## WHAT TO DO
Please retype every entry below, keeping it exactly the same.
- - -
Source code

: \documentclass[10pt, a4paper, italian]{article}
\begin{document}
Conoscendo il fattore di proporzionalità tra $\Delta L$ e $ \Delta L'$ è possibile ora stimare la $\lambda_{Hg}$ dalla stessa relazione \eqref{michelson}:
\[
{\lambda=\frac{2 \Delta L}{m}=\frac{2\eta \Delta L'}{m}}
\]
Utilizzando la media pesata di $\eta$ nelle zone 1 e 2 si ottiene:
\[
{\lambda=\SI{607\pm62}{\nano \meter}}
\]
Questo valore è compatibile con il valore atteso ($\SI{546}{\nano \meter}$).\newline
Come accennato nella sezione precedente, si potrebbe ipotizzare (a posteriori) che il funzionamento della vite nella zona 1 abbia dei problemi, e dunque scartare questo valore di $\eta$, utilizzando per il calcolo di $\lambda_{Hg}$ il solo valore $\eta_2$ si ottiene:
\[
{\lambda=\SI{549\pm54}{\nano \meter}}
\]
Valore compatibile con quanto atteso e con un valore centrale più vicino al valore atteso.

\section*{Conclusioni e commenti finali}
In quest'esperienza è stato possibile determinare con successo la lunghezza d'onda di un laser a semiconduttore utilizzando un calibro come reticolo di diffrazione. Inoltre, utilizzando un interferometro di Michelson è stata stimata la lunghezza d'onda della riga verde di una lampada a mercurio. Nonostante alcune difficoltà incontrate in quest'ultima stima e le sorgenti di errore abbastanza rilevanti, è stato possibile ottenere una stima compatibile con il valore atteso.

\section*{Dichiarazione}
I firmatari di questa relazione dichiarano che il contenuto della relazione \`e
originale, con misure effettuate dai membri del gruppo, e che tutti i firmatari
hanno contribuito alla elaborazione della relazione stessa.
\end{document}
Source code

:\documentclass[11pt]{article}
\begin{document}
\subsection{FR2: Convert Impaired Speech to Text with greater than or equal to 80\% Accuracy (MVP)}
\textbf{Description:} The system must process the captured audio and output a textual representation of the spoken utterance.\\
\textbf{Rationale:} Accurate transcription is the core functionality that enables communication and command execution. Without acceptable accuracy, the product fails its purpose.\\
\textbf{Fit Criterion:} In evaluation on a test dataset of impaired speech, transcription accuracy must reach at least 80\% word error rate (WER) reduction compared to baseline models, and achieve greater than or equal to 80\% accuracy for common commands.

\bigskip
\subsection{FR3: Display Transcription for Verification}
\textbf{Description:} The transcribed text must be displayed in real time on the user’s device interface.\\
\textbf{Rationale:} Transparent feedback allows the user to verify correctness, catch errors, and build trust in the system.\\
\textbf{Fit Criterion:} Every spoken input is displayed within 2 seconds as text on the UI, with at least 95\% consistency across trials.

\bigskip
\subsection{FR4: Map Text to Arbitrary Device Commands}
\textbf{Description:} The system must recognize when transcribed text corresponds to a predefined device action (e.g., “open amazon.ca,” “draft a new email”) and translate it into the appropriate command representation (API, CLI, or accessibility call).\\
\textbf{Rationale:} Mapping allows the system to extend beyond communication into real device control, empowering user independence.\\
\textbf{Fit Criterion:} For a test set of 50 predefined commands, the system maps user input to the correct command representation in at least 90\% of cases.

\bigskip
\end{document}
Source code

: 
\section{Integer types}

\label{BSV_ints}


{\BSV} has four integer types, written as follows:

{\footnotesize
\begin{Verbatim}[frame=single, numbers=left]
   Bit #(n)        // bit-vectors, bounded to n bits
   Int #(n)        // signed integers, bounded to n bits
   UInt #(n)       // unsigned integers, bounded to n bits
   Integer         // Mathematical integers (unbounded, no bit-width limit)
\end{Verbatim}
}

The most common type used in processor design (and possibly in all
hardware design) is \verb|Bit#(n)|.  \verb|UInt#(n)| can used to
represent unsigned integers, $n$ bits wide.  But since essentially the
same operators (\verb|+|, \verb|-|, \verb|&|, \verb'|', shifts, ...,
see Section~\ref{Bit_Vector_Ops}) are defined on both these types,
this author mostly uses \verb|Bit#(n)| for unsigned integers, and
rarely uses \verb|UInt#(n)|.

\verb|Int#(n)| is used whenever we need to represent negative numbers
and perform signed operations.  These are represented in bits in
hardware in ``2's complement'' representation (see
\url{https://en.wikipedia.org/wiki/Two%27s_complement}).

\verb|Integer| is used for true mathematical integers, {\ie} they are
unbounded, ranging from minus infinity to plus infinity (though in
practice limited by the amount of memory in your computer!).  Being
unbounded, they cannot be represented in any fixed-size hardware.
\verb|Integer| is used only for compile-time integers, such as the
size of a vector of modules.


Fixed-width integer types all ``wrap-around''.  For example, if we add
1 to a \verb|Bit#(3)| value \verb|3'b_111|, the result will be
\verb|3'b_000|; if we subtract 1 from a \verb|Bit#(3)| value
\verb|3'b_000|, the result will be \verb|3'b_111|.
- - -
## WRITTEN ANSWER
Source code

: \documentclass[10pt, a4paper, italian]{article}
\begin{document}
Conoscendo il fattore di proporzionalità tra $\Delta L$ e $ \Delta L'$ è possibile ora stimare la $\lambda_{Hg}$ dalla stessa relazione \eqref{michelson}:
\[
{\lambda=\frac{2 \Delta L}{m}=\frac{2\eta \Delta L'}{m}}
\]
Utilizzando la media pesata di $\eta$ nelle zone 1 e 2 si ottiene:
\[
{\lambda=\SI{607\pm62}{\nano \meter}}
\]
Questo valore è compatibile con il valore atteso ($\SI{546}{\nano \meter}$).\newline
Come accennato nella sezione precedente, si potrebbe ipotizzare (a posteriori) che il funzionamento della vite nella zona 1 abbia dei problemi, e dunque scartare questo valore di $\eta$, utilizzando per il calcolo di $\lambda_{Hg}$ il solo valore $\eta_2$ si ottiene:
\[
{\lambda=\SI{549\pm54}{\nano \meter}}
\]
Valore compatibile con quanto atteso e con un valore centrale più vicino al valore atteso.

\section*{Conclusioni e commenti finali}
In quest'esperienza è stato possibile determinare con successo la lunghezza d'onda di un laser a semiconduttore utilizzando un calibro come reticolo di diffrazione. Inoltre, utilizzando un interferometro di Michelson è stata stimata la lunghezza d'onda della riga verde di una lampada a mercurio. Nonostante alcune difficoltà incontrate in quest'ultima stima e le sorgenti di errore abbastanza rilevanti, è stato possibile ottenere una stima compatibile con il valore atteso.

\section*{Dichiarazione}
I firmatari di questa relazione dichiarano che il contenuto della relazione \`e
originale, con misure effettuate dai membri del gruppo, e che tutti i firmatari
hanno contribuito alla elaborazione della relazione stessa.
\end{document}
Source code

:\documentclass[11pt]{article}
\begin{document}
\subsection{FR2: Convert Impaired Speech to Text with greater than or equal to 80\% Accuracy (MVP)}
\textbf{Description:} The system must process the captured audio and output a textual representation of the spoken utterance.\\
\textbf{Rationale:} Accurate transcription is the core functionality that enables communication and command execution. Without acceptable accuracy, the product fails its purpose.\\
\textbf{Fit Criterion:} In evaluation on a test dataset of impaired speech, transcription accuracy must reach at least 80\% word error rate (WER) reduction compared to baseline models, and achieve greater than or equal to 80\% accuracy for common commands.

\bigskip
\subsection{FR3: Display Transcription for Verification}
\textbf{Description:} The transcribed text must be displayed in real time on the user’s device interface.\\
\textbf{Rationale:} Transparent feedback allows the user to verify correctness, catch errors, and build trust in the system.\\
\textbf{Fit Criterion:} Every spoken input is displayed within 2 seconds as text on the UI, with at least 95\% consistency across trials.

\bigskip
\subsection{FR4: Map Text to Arbitrary Device Commands}
\textbf{Description:} The system must recognize when transcribed text corresponds to a predefined device action (e.g., “open amazon.ca,” “draft a new email”) and translate it into the appropriate command representation (API, CLI, or accessibility call).\\
\textbf{Rationale:} Mapping allows the system to extend beyond communication into real device control, empowering user independence.\\
\textbf{Fit Criterion:} For a test set of 50 predefined commands, the system maps user input to the correct command representation in at least 90\% of cases.

\bigskip
\end{document}
Source code

: 
\section{Integer types}

\label{BSV_ints}


{\BSV} has four integer types, written as follows:

{\footnotesize
\begin{Verbatim}[frame=single, numbers=left]
   Bit #(n)        // bit-vectors, bounded to n bits
   Int #(n)        // signed integers, bounded to n bits
   UInt #(n)       // unsigned integers, bounded to n bits
   Integer         // Mathematical integers (unbounded, no bit-width limit)
\end{Verbatim}
}

The most common type used in processor design (and possibly in all
hardware design) is \verb|Bit#(n)|.  \verb|UInt#(n)| can used to
represent unsigned integers, $n$ bits wide.  But since essentially the
same operators (\verb|+|, \verb|-|, \verb|&|, \verb'|', shifts, ...,
see Section~\ref{Bit_Vector_Ops}) are defined on both these types,
this author mostly uses \verb|Bit#(n)| for unsigned integers, and
rarely uses \verb|UInt#(n)|.

\verb|Int#(n)| is used whenever we need to represent negative numbers
and perform signed operations.  These are represented in bits in
hardware in ``2's complement'' representation (see
\url{https://en.wikipedia.org/wiki/Two%27s_complement}).

\verb|Integer| is used for true mathematical integers, {\ie} they are
unbounded, ranging from minus infinity to plus infinity (though in
practice limited by the amount of memory in your computer!).  Being
unbounded, they cannot be represented in any fixed-size hardware.
\verb|Integer| is used only for compile-time integers, such as the
size of a vector of modules.


Fixed-width integer types all ``wrap-around''.  For example, if we add
1 to a \verb|Bit#(3)| value \verb|3'b_111|, the result will be
\verb|3'b_000|; if we subtract 1 from a \verb|Bit#(3)| value
\verb|3'b_000|, the result will be \verb|3'b_111|.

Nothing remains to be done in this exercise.